El presidente Pedro Pablo Kuczynski debería estar poniéndole velitas misioneras al entrenador Ricardo Gareca para que la selección peruana, luego de treinta y tantos años, vaya a un mundial de fútbol, en este caso Rusia 2018.

Y es que, como alguna vez dijo el escritor colombiano Ricardo Silva Romero, “el fútbol sigue siendo, además, un refugio: de la vida, de la política, de la realidad”. Mario Vargas Llosa ya había adelantado que el balompié es “una religión laica, que convoca una especie de manifestación irracional, colectiva”. Amén.

Si la tendencia se mantiene, es decir, si no hay un cambio de juego en el Gobierno, PPK terminará despertando una ojeriza sin precedentes en la población, y ahí puede entrar a tallar la importancia de una alegría anestésica y sedante como es la clasificación a la fiesta máxima del fútbol.

Si Guerrero y compañía finalmente rompen la historia y acaban con esta longeva frustración pelotera, ese día, que puede ser la próxima fecha de las Eliminatorias, el 5 de octubre frente a Argentina, también morirán en las calles -al menos por un tiempo- las diferencias sociales para dar paso a un nuevo Perú, con ojos de balón, sin que importe mucho quién habita Palacio de Gobierno. Y eso le convendría a Kuczynski.

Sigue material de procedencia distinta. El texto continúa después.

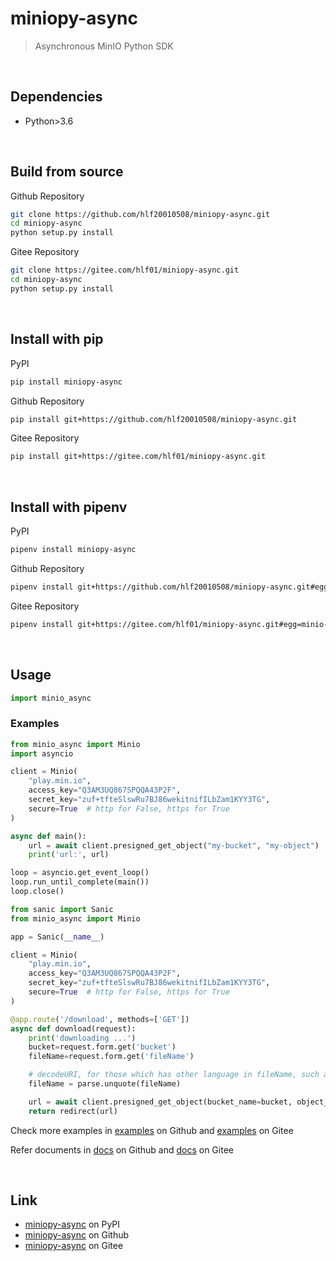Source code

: # miniopy-async
> Asynchronous MinIO Python SDK

<br/>

## Dependencies
- Python>3.6

<br/>

## Build from source
Github Repository
```sh
git clone https://github.com/hlf20010508/miniopy-async.git
cd miniopy-async
python setup.py install
```

Gitee Repository
```sh
git clone https://gitee.com/hlf01/miniopy-async.git
cd miniopy-async
python setup.py install
```

<br/>

## Install with pip

PyPI
```sh
pip install miniopy-async
```

Github Repository
```sh
pip install git+https://github.com/hlf20010508/miniopy-async.git
```

Gitee Repository
```sh
pip install git+https://gitee.com/hlf01/miniopy-async.git
```

<br/>

## Install with pipenv

PyPI
```sh
pipenv install miniopy-async
```

Github Repository
```sh
pipenv install git+https://github.com/hlf20010508/miniopy-async.git#egg=minio-async
```

Gitee Repository
```sh
pipenv install git+https://gitee.com/hlf01/miniopy-async.git#egg=minio-async
```

<br/>

## Usage
```python
import minio_async
```

### Examples
```python
from minio_async import Minio
import asyncio

client = Minio(
    "play.min.io",
    access_key="Q3AM3UQ867SPQQA43P2F",
    secret_key="zuf+tfteSlswRu7BJ86wekitnifILbZam1KYY3TG",
    secure=True  # http for False, https for True
)

async def main():
    url = await client.presigned_get_object("my-bucket", "my-object")
    print('url:', url)

loop = asyncio.get_event_loop()
loop.run_until_complete(main())
loop.close()
```

```python
from sanic import Sanic
from minio_async import Minio

app = Sanic(__name__)

client = Minio(
    "play.min.io",
    access_key="Q3AM3UQ867SPQQA43P2F",
    secret_key="zuf+tfteSlswRu7BJ86wekitnifILbZam1KYY3TG",
    secure=True  # http for False, https for True
)

@app.route('/download', methods=['GET'])
async def download(request):
    print('downloading ...')
    bucket=request.form.get('bucket')
    fileName=request.form.get('fileName')

    # decodeURI, for those which has other language in fileName, such as Chinese, Japanese, Korean
    fileName = parse.unquote(fileName)

    url = await client.presigned_get_object(bucket_name=bucket, object_name=fileName)
    return redirect(url)
```

Check more examples in <a href="https://github.com/hlf20010508/miniopy-async/tree/master/examples">examples</a> on Github and <a href="https://gitee.com/hlf01/miniopy-async/tree/master/examples">examples</a> on Gitee

Refer documents in <a href="https://github.com/hlf20010508/miniopy-async/tree/master/docs">docs</a> on Github and <a href="https://gitee.com/hlf01/miniopy-async/tree/master/docs">docs</a> on Gitee

<br/>

## Link
- <a href="https://pypi.org/project/miniopy-async/">miniopy-async</a> on PyPI
- <a href="https://github.com/hlf20010508/miniopy-async.git">miniopy-async</a> on Github
- <a href="https://gitee.com/hlf01/miniopy-async.git">miniopy-async</a> on Gitee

Además, un país mundialista tiene otra perspectiva económica. Por ejemplo, se abriría en forma descomunal el consumo interno, sobre todo de accesorios tecnológicos que permiten “estar en la jugada” (televisores, radios, teléfonos, etc). Y, desde afuera, todos querrían saber qué tiene nuestra patria, aparte de Machu Picchu. O sea, flujo turístico. Y eso también ayudaría a PPK. Así que el Presidente tiene que encomendarse a Gareca.